▶ WORK TO COMPLETE
Please return every line of the records below that contains the word "Playwright".

[Collected data]
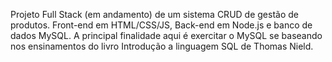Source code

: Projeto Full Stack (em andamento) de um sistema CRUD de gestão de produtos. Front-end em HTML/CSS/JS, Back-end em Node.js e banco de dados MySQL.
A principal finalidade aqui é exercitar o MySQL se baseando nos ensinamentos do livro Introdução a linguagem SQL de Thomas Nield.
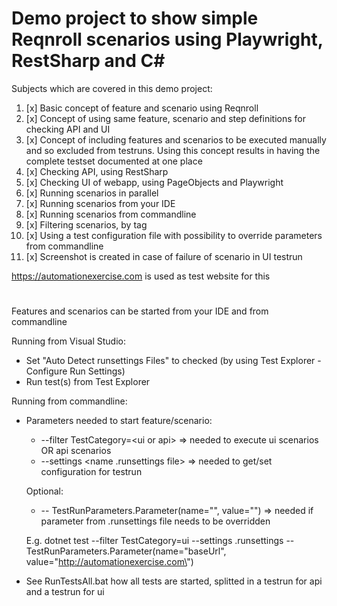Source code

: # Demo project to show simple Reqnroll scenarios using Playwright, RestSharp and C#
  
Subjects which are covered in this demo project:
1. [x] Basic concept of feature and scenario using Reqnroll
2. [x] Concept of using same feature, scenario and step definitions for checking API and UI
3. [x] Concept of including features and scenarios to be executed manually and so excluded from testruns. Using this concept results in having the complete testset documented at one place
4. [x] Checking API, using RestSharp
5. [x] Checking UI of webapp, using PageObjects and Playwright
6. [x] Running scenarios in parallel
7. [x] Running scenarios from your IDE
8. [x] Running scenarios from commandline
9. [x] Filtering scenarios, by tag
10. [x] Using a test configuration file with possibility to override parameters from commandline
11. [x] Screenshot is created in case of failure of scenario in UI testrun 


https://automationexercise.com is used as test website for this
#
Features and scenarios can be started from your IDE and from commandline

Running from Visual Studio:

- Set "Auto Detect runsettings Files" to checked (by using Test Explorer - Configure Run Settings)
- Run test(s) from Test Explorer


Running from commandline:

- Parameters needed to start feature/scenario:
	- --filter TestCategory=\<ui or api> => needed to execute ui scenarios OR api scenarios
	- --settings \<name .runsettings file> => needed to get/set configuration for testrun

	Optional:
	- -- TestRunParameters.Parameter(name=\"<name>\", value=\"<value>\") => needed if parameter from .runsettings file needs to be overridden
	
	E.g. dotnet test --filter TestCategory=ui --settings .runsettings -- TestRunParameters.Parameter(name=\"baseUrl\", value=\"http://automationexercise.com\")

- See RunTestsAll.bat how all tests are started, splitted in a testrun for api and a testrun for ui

▶ OUTPUT FOR THIS TASK
: # Demo project to show simple Reqnroll scenarios using Playwright, RestSharp and C#
5. [x] Checking UI of webapp, using PageObjects and Playwright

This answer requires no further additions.